WORK REQUEST —
Everything from the line with "There are 5" to the end of the material is to be retyped exactly, both ends included, and nothing else.

--- RECORDED INFORMATION Enclosed Below ---

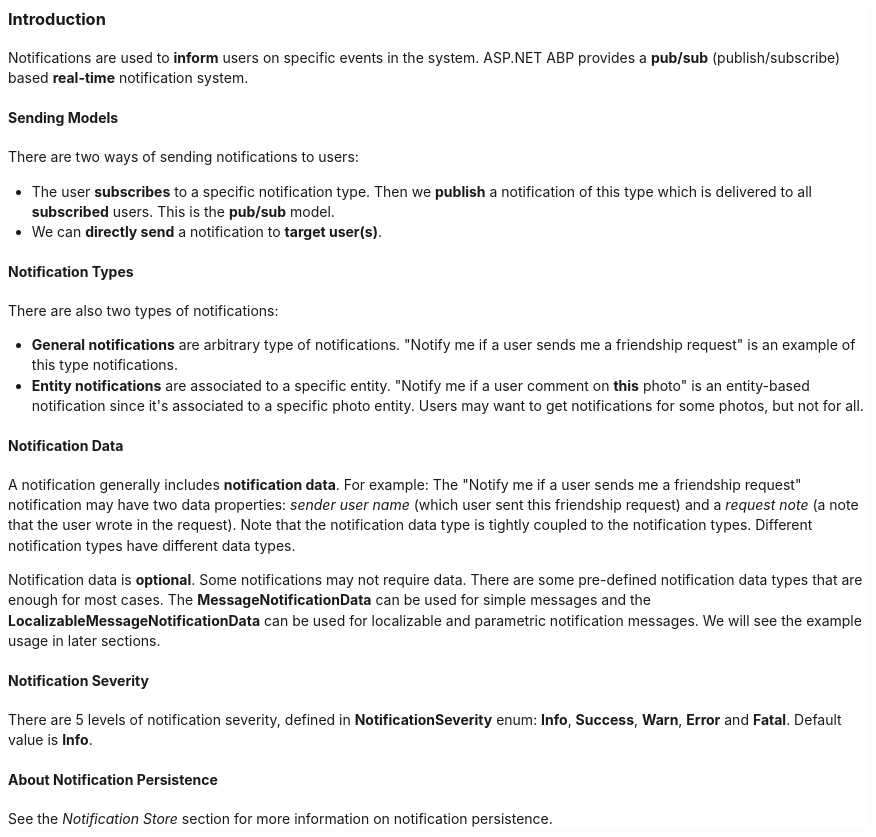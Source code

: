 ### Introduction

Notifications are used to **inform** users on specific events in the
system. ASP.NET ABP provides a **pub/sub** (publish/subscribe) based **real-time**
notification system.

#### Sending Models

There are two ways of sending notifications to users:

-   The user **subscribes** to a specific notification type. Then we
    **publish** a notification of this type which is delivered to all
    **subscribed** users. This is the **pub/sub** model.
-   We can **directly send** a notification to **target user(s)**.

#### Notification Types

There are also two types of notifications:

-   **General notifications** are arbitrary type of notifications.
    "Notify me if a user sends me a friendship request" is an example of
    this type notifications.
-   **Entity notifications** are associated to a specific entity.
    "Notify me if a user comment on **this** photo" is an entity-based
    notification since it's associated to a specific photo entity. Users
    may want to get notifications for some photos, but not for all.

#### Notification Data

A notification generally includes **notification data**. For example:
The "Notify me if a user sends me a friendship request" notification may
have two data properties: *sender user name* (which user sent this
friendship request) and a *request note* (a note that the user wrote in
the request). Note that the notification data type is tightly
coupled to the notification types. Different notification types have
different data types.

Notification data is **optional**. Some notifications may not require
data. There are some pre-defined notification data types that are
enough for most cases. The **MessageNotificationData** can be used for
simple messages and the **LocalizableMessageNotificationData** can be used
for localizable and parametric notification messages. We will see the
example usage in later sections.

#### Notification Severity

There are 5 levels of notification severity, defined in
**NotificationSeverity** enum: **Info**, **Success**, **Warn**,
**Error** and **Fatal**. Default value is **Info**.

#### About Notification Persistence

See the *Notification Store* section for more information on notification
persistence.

--- End of Enclosed RECORDED INFORMATION ---

EXPECTED OUTPUT —
There are 5 levels of notification severity, defined in
**NotificationSeverity** enum: **Info**, **Success**, **Warn**,
**Error** and **Fatal**. Default value is **Info**.

#### About Notification Persistence

See the *Notification Store* section for more information on notification
persistence.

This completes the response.